Beginning at whichever line contains "Apresentámos uma linguagem", reproduce each line of the records below word for word, ending with the last, and add nothing.

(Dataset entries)
:::

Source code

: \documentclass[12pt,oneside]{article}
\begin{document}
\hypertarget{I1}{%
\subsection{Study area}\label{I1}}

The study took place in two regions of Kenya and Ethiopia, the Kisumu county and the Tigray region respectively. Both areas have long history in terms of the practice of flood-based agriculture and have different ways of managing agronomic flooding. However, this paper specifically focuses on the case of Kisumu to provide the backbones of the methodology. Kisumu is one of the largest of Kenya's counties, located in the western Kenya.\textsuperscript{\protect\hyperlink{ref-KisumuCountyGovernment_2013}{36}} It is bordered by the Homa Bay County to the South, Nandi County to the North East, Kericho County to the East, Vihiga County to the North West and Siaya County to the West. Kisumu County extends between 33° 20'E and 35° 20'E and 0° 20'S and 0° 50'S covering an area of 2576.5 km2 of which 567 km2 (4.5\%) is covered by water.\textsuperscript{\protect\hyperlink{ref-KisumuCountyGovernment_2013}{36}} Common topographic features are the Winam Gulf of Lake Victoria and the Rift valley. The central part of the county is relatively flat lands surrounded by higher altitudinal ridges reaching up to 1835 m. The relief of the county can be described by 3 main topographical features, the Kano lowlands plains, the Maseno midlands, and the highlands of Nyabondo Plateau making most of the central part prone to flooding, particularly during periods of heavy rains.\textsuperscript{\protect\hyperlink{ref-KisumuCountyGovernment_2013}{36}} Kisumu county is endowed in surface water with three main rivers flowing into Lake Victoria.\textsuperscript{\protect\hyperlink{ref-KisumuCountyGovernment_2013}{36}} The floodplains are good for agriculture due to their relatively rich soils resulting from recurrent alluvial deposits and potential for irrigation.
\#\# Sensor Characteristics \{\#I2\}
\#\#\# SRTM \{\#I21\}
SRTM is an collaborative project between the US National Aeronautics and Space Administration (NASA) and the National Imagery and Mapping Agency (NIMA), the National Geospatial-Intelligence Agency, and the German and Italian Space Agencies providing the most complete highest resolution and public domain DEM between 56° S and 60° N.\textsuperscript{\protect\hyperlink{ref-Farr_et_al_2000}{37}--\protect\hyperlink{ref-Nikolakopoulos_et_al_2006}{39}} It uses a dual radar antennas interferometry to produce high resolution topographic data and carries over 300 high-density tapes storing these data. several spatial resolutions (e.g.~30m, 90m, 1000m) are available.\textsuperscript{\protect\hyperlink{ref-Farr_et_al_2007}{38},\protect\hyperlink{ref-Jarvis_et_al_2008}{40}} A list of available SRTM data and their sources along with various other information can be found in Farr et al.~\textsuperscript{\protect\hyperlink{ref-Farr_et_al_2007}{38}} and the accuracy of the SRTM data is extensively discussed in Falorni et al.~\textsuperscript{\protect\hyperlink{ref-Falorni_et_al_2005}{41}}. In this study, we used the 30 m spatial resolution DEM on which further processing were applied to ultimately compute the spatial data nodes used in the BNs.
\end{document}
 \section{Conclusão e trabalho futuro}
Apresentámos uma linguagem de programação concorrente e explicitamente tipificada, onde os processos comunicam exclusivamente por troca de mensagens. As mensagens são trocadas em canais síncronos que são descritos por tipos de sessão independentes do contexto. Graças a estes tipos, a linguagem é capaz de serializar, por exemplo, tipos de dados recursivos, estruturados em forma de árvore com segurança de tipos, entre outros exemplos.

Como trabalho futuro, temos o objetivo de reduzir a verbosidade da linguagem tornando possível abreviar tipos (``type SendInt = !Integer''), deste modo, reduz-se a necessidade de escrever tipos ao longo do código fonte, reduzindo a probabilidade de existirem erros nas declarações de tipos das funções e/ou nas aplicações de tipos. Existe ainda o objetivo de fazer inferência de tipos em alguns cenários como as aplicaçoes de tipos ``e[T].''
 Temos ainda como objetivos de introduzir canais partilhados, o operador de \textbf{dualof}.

:::

» FINISHED TASK:
Apresentámos uma linguagem de programação concorrente e explicitamente tipificada, onde os processos comunicam exclusivamente por troca de mensagens. As mensagens são trocadas em canais síncronos que são descritos por tipos de sessão independentes do contexto. Graças a estes tipos, a linguagem é capaz de serializar, por exemplo, tipos de dados recursivos, estruturados em forma de árvore com segurança de tipos, entre outros exemplos.

Como trabalho futuro, temos o objetivo de reduzir a verbosidade da linguagem tornando possível abreviar tipos (``type SendInt = !Integer''), deste modo, reduz-se a necessidade de escrever tipos ao longo do código fonte, reduzindo a probabilidade de existirem erros nas declarações de tipos das funções e/ou nas aplicações de tipos. Existe ainda o objetivo de fazer inferência de tipos em alguns cenários como as aplicaçoes de tipos ``e[T].''
 Temos ainda como objetivos de introduzir canais partilhados, o operador de \textbf{dualof}.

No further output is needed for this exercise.